Jenn – We are Northeastern

Jenn

Student

Can you help us understand the concept of radical empathy, which plays a big role in your writing?

For me, the idea of radical empathy in my writing started as a way for me to personally approach and access painful things that I wanted to write about but was having trouble grabbing onto. My work tends to be about sexual trauma and survivorship. So to write about that and have it not just be a list of horrors, I felt like I needed to try to see these things that other people did to me from more perspectives than just my own. So I started calling it radical empathy in my head because it was an attempt to empathize with people with whom I had no desire to empathize. I’ve been thinking about how to use experimental writing to create an experiential sense of trauma. I’m trying to use the writing to mimic some of the expressions of trauma—this sense of rupture and recursivity, looping and interruption, dissociation, the telescoping of being both very distant from an experience and also being unable to escape it. I think that there’s a breakdown between the traumatized and those who have, thankfully, never experienced this kind of trauma. I think I became hyper aware of this breakdown during the Kavanaugh hearings, but had already been thinking about it with the dawn of the #MeToo movement. I think this breakdown creates a space for some really harmful and dangerous assumptions to thrive. And I think that one of the things that literature does so well is foster empathy. I’m trying to reach out and invite the readers into a radical empathy with the traumatized and hopefully address some of the assumptions we all have about what we imagine we would do if we found ourselves in a given situation, how we think we would react, how we would be able to survive.
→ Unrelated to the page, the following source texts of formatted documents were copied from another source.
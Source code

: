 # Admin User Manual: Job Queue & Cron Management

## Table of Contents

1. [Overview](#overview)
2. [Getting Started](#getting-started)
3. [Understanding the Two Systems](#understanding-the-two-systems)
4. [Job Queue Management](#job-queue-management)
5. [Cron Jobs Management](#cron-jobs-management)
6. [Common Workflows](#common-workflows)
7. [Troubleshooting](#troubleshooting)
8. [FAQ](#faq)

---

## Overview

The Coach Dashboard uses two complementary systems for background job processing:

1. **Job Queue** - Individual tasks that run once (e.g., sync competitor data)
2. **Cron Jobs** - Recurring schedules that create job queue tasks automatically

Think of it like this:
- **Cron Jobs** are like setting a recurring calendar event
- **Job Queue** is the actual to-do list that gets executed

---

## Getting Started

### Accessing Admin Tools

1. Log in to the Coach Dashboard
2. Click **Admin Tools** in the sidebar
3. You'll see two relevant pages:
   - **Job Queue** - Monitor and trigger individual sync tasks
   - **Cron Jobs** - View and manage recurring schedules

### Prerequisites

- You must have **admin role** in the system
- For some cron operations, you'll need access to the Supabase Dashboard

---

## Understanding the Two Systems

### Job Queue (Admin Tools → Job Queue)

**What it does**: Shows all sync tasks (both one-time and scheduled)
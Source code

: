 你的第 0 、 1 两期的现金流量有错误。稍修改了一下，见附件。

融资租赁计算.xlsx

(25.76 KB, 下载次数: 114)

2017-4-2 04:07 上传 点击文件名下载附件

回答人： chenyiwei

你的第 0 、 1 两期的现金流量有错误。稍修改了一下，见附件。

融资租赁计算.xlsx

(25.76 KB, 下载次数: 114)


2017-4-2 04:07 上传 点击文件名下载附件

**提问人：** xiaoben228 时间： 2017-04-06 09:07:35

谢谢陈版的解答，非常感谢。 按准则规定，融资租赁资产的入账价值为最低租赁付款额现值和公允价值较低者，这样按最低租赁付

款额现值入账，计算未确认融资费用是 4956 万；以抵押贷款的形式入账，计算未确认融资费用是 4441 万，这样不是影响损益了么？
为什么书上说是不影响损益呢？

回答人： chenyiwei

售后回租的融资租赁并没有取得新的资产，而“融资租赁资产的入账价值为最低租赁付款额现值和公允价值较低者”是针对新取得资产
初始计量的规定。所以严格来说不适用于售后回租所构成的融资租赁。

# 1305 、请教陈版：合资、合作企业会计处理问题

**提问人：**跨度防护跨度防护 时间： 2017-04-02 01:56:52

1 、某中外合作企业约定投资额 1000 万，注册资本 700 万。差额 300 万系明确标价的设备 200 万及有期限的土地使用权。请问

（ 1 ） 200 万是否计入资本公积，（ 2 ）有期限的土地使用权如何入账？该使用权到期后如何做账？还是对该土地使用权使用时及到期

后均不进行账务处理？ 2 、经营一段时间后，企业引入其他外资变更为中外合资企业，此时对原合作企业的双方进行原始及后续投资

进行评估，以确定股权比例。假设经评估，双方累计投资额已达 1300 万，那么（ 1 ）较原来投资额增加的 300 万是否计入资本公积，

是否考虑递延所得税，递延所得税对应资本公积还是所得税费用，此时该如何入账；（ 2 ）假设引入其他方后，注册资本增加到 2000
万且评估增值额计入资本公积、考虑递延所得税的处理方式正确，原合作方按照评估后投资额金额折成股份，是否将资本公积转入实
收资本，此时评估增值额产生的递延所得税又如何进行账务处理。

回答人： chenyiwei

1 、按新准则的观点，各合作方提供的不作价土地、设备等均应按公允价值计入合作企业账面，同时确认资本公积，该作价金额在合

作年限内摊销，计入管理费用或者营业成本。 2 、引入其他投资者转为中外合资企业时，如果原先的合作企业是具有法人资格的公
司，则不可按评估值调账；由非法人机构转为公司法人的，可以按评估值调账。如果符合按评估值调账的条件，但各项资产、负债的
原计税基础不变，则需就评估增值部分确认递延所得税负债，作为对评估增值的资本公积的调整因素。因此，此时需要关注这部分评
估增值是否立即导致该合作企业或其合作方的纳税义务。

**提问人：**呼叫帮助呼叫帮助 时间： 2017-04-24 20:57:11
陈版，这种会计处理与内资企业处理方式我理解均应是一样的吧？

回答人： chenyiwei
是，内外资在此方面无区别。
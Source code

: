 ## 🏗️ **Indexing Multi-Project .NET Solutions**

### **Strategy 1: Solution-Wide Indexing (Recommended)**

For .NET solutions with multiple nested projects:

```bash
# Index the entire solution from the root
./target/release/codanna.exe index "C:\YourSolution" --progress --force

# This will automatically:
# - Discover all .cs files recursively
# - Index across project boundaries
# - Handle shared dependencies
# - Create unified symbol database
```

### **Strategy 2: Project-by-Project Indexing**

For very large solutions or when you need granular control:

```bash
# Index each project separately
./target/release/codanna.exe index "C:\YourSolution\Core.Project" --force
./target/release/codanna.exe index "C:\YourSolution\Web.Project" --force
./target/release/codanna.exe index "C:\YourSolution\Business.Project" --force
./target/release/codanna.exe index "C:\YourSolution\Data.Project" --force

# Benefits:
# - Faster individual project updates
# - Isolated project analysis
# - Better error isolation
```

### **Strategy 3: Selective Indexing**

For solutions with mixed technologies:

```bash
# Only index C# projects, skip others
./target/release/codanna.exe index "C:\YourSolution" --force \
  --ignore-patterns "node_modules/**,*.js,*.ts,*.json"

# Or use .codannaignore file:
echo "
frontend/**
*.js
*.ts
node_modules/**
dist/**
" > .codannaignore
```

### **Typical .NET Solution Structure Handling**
You’ve taken a long path through school. What was it about NEIU that allowed you to not only finish but achieve so with distinction?

My younger sister went to NEIU and graduated a few years before I began. Seeing her succeed and grow and make friends and have a wonderful time really inspired me and made me think that maybe I could go back and finish my degree. I think there is so much that is exceptional and special about the environment at NEIU. All of the instructors I had were so passionate about their subjects and their students—all so willing to sacrifice time and be so incredibly generous with their attention. I think the mix of students at NEIU is deeply important. The population exhibits such a broad range of experiences, cultures, ages, expressions of gender and sexuality—and I think, because of this range, maybe there are fewer assumptions about someone else’s experiences and identity and maybe people listen more and approach others in a more open way.

Could you define bravery and then give an example of how you or someone you look up to has exhibited it?

For me, bravery is about being honest with yourself. For a long time, I defined bravery as carrying on. I think a lot of our culture does define it in that way. You’re scared, but you do it anyway. You soldier on. But I think there’s a flip side to that where sometimes you’re trying to be brave and carry on down a path or in a situation that is harmful to you. In those instances, the brave thing to do, the necessary and often so scary thing to do is to stop. It takes a lot of courage and bravery to remove yourself from a situation that’s hurting you but is one to which you’ve grown accustomed or in which you’ve lived for a long time. So now my working definition of bravery is assessing your situation honestly, and then deciding what to do. I think the bravery comes before the action. For me, continuing on without thinking about or looking at what’s happening, just head down one foot in front of the other, that feels like avoidance to me (and is something that I’m definitely guilty of). I think the bravery is in the willingness to look, to really look, and to not ignore.

When I think about brave people, I think about my dad and her refusal to live as her assigned gender, I think about her telling her adult daughters, her brother, her mother, her extended family and all of these friends and business associates who had a very definite (and incorrect) idea of her life and identity, an idea constructed over decades of a relationship—I think of my dad sitting down with all of these people and risking these huge losses and how terrifying that must have been, but risking them because she had looked honestly at herself and her situation and came to the realization that something vital and deep about the way she had been living was wrong and she needed to stop and grow in a new direction. I can’t get over the bravery of that. I hope I never will. I hope I can be as brave as my dad.